Task to complete => Find the lines in the records that carry the word "lampes". Copy each one.

Records for this exercise =>
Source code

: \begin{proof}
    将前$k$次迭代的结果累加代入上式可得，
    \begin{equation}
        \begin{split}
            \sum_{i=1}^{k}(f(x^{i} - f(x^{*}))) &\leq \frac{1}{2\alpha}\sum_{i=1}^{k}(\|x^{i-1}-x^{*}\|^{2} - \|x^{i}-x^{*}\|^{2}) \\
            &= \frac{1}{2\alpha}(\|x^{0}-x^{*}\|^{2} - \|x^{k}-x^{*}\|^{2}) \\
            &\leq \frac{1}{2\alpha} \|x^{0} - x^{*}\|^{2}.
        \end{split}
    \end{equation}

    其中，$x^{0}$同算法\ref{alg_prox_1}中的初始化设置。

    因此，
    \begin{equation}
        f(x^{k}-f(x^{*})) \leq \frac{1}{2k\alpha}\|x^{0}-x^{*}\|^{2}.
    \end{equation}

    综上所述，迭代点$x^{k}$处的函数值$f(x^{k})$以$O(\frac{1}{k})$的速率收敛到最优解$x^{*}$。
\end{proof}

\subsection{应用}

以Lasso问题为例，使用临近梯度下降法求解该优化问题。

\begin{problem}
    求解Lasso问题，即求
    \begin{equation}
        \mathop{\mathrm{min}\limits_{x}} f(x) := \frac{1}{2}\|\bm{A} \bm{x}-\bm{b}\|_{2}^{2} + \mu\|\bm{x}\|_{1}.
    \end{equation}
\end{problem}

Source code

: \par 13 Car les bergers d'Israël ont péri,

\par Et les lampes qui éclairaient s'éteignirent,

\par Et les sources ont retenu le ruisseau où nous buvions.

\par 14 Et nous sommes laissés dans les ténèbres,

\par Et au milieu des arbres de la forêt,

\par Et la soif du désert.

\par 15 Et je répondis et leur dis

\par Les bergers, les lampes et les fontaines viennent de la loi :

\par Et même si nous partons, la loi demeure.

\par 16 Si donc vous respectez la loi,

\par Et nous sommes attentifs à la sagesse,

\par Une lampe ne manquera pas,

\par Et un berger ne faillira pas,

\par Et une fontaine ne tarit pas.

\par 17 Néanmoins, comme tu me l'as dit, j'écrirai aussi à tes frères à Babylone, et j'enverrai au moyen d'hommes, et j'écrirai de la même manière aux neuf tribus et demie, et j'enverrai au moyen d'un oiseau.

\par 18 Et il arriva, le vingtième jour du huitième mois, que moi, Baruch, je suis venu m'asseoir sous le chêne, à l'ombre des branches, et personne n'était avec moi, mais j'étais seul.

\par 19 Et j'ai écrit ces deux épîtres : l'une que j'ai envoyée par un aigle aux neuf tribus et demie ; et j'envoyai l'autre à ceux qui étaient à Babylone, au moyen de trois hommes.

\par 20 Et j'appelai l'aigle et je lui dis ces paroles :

Written reply =>
\par Et les lampes qui éclairaient s'éteignirent,
\par Les bergers, les lampes et les fontaines viennent de la loi :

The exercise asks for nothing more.